Are All Turtles Alike?

Grade Level: 4-6

Connection to other Subjects: Science/Language Arts

Learning Objectives:

Students will compare and contrast the physical characteristics of marine, freshwater, and land turtles.

Materials:

* Pictures of turtles (sea turtle, freshwater turtle, and box turtle)

* Comparison Chart

Teaching Time: 45 minutes

Vocabulary:

Adaptation

Beak

Carapace

Claws

Flippers

Plastron

Background

Not all turtles are alike. Turtles have developed special adaptations to live in specific environments. Some turtles such as sliders, mud turtles, and soft shells have adapted to living over half their life in a freshwater environment such as ponds, lakes, or streams. They have claws and webbed toes on their feet. The claws help them climb onto muddy banks and tree branches floating in the water. The webbing between their toes helps them swim in the water. These turtles a very successful both on land and in the water.

Sea turtles have adapted to life in a marine environment such as the sea or ocean and have evolved flippers instead of legs. Since sea turtles cannot hide in their shells, they use speed to protect themselves against predators such as sharks. Sea turtles have large, flat, paddle-like limbs that make them fast swimmers in the ocean but very slow and clumsy on land. Some species of sea turtles can weigh over 1,500 pounds!
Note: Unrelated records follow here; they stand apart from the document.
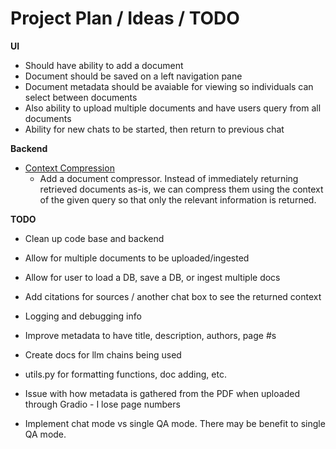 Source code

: # Project Plan / Ideas / TODO

**UI**
- Should have ability to add a document
- Document should be saved on a left navigation pane 
- Document metadata should be avaiable for viewing so individuals can select between documents 
- Also ability to upload multiple documents and have users query from all documents 
- Ability for new chats to be started, then return to previous chat 

**Backend**
- [Context Compression](https://blog.langchain.dev/improving-document-retrieval-with-contextual-compression/)
  - Add a document compressor. Instead of immediately returning retrieved documents as-is, we can compress them using the context of the given query so that only the relevant information is returned.


**TODO**
- Clean up code base and backend
- Allow for multiple documents to be uploaded/ingested
- Allow for user to load a DB, save a DB, or ingest multiple docs
- Add citations for sources / another chat box to see the returned context
- Logging and debugging info
- Improve metadata to have title, description, authors, page #s
- Create docs for llm chains being used
- utils.py for formatting functions, doc adding, etc.


- Issue with how metadata is gathered from the PDF when uploaded through Gradio - I lose page numbers
- Implement chat mode vs single QA mode. There may be benefit to single QA mode.  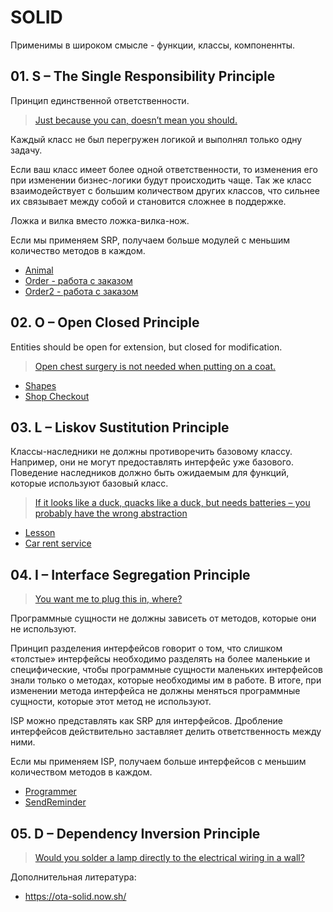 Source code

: # SOLID

Применимы в широком смысле - функции, классы, компоненнты.

## 01. S – The Single Responsibility Principle

Принцип единственной ответственности.

> [Just because you can, doesn’t mean you should.](01-SRP/01.jpg)

Каждый класс не был перегружен логикой и выполнял только одну задачу.

Если ваш класс имеет более одной ответственности, то изменения его при изменении бизнес-логики будут происходить чаще. Так же класс взаимодействует с большим количеством других классов, что сильнее их связывает между собой и становится сложнее в поддержке.

Ложка и вилка вместо ложка-вилка-нож.

Если мы применяем SRP, получаем больше модулей с меньшим количество методов в каждом.

- [Animal](01-SRP/Animal/readme.md)
- [Order - работа с заказом](01-SRP/Order/readme.md)
- [Order2 - работа с заказом](01-SRP/Order2/readme.md)

## 02. O – Open Closed Principle

Entities should be open for extension, but closed for modification.

> [Open chest surgery is not needed when putting on a coat.](02-OCP/02.jpg)

- [Shapes](02-OCP/Shapes/readme.md)
- [Shop Checkout](02-OCP/Checkout/readme.md)

## 03. L – Liskov Sustitution Principle

Классы-наследники не должны противоречить базовому классу. Например, они не могут предоставлять интерфейс уже базового. Поведение наследников должно быть ожидаемым для функций, которые используют базовый класс.

> [If it looks like a duck, quacks like a duck, but needs batteries – you probably have the wrong abstraction](03-LSP/03.jpg)

- [Lesson](03-LSP/Lesson/index.php)
- [Car rent service](03-LSP/CarRent/readme.md)

## 04. I – Interface Segregation Principle

> [You want me to plug this in, where?](04-ISP/04.jpg)

Программные сущности не должны зависеть от методов, которые они не используют.

Принцип разделения интерфейсов говорит о том, что слишком «толстые» интерфейсы необходимо разделять на более маленькие и специфические, чтобы программные сущности маленьких интерфейсов знали только о методах, которые необходимы им в работе. В итоге, при изменении метода интерфейса не должны меняться программные сущности, которые этот метод не используют.

ISP можно представлять как SRP для интерфейсов. Дробление интерфейсов действительно заставляет делить ответственность между ними.

Если мы применяем ISP, получаем больше интерфейсов с меньшим количеством методов в каждом.

- [Programmer](04-ISP/Programmer/readme.md)
- [SendReminder](04-ISP/SendReminder/readme.md)

## 05. D – Dependency Inversion Principle

> [Would you solder a lamp directly to the electrical wiring in a wall?](05-DIP/05.jpg)

Дополнительная литература:
- https://ota-solid.now.sh/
Land turtles, such as the box turtle, are primarily terrestrial which means they spend most of their time on land (prairies, savannas, and steppes). These turtles have developed clubbed feet for walking in rough terrains and domed shells with hinged plastrons which they close to protect themselves from predators.

Procedures:

1. Print the pictures of a box turtle, sea turtle, and a slider provided with this activity.

2. Group students and give them a copy of the activity sheet.

3. Allow students 5 minutes to analyze each picture.

4. Have the students complete the comparison chart and record their observations.

5. Have each group compare and discuss their findings with another group. What are similarities and differences between turtle species? What do body structures tell you about habitat preferences?

Closure:

* Have students compare the observations they collected in the chart provided with this activity.

* Have students draw a turtle that can adapt to all types of environments. This activity will assess the student’s understanding of an organism’s ability to adapt to different environments.

Slider

Habitat: ponds, lakes

Box Turtle

Habitat: Grasslands, woodlands

Sea Turtle

Habitat: Ocean


 Compare and Contrast

Turtle Type Carapace Shape

Flat/ Tall

Flippers

Yes/ No

Feet

Yes/ No

Beak

Yes/ No

Box Turtle  

 

 

 

 

 

 

 

Slider  

 

 

 

 

 

 

 

Sea turtle  

 

 

 

 

 

 

 

 

1. Why do turtles with domed or tall shells have the ability to hide in their shells?

2. In a swimming contest which turtle do you think would swim the fastest? Why?

3. How do claws and webbed toes help sliders adapt to life both on land and in the water?